Question

To find the probability that the 6th toss out of 10 tosses will be heads, given that there are exactly 2 heads out of 10 tosses, we can use the concept of conditional probability.

First, let's calculate the probability of getting exactly 2 heads out of 10 tosses. This can be calculated using the binomial probability formula:

P(X=k) = (n choose k) * p^k * (1-p)^(n-k)

Where:
- n = 10 (number of tosses)
- k = 2 (number of heads)
- p = 0.5 (probability of getting a head)

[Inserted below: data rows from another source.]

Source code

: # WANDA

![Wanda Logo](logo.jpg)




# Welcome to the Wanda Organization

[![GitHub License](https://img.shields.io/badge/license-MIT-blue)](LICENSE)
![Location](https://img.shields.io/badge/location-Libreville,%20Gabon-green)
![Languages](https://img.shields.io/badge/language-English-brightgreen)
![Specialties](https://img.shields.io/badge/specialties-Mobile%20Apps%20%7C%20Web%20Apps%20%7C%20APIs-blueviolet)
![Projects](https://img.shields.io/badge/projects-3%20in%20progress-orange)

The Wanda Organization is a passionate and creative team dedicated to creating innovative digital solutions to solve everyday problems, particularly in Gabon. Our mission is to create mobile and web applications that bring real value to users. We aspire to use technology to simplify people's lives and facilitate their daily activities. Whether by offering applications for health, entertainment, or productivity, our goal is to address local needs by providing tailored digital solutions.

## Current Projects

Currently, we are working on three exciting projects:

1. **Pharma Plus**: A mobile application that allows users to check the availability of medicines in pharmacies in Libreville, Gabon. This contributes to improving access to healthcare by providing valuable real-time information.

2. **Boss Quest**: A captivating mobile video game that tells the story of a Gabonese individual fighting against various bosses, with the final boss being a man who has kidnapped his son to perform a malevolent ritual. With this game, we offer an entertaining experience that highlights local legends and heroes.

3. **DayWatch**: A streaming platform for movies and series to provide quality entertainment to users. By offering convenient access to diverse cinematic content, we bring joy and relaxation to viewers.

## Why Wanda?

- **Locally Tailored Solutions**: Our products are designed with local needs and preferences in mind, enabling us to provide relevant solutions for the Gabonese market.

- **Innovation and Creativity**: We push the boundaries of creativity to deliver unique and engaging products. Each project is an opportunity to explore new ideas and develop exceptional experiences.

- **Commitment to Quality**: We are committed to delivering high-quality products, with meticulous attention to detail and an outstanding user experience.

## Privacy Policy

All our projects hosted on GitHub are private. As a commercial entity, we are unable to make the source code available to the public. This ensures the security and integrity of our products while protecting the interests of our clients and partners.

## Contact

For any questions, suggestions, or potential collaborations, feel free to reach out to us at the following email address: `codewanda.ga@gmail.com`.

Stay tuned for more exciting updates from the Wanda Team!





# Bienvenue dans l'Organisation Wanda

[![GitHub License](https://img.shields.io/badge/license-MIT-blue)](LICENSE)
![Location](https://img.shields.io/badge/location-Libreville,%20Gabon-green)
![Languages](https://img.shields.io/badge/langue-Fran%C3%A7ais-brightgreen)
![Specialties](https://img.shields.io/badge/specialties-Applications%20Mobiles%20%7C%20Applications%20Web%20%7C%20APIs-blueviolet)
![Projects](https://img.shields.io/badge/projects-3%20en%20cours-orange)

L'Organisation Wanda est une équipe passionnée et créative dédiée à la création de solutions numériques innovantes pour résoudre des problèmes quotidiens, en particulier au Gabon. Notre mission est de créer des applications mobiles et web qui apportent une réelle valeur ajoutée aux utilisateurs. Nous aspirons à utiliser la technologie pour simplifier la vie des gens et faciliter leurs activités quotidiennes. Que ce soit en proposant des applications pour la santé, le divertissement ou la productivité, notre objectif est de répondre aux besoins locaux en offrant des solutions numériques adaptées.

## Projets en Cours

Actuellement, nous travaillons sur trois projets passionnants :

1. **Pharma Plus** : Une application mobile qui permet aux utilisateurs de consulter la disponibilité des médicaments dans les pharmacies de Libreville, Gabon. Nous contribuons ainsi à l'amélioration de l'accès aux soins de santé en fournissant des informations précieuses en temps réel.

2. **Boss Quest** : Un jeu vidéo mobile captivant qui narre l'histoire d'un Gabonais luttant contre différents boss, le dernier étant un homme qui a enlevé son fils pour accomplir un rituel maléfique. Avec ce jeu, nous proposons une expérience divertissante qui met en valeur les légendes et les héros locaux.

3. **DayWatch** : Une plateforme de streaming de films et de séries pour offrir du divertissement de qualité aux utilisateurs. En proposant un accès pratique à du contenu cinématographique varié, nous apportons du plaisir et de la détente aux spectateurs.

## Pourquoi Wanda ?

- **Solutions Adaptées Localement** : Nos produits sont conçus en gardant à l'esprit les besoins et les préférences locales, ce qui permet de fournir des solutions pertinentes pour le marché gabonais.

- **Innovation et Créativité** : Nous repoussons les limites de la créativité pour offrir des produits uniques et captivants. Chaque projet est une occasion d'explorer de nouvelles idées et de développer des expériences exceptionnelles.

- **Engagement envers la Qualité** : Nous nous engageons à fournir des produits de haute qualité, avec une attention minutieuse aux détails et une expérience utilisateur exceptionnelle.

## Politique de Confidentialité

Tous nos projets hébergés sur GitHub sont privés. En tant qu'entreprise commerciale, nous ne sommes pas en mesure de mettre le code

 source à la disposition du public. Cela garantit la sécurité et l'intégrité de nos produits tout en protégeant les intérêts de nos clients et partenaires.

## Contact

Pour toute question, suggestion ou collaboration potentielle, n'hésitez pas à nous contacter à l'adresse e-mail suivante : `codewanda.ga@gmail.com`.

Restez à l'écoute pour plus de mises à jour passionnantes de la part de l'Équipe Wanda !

P(X=2) = (10 choose 2) * 0.5^2 * (0.5)^(10-2)
P(X=2) = 45 * 0.25 * 0.25
P(X=2) = 0.28125

Next, we need to find the probability that the 6th toss is heads, given that there are exactly 2 heads out of 10 tosses. We can use conditional probability for this:

P(E6|E2) = P(E6 ∩ E2) / P(E2)

Where:
- P(E6 ∩ E2) refers to the probability that both events E6 (6th toss is heads) and E2 (2 heads out of 10 tosses) occur
- P(E2) is the probability that event E2 (2 heads out of 10 tosses) occurs

Since the tosses are independent, the probability of getting a head on the 6th toss given that there are exactly 2 heads in 10 tosses is simply 0.5.

Therefore, the probability that the 6th toss out of 10 tosses will be heads, given there are exactly 2 heads out of 10 tosses, is 0.5.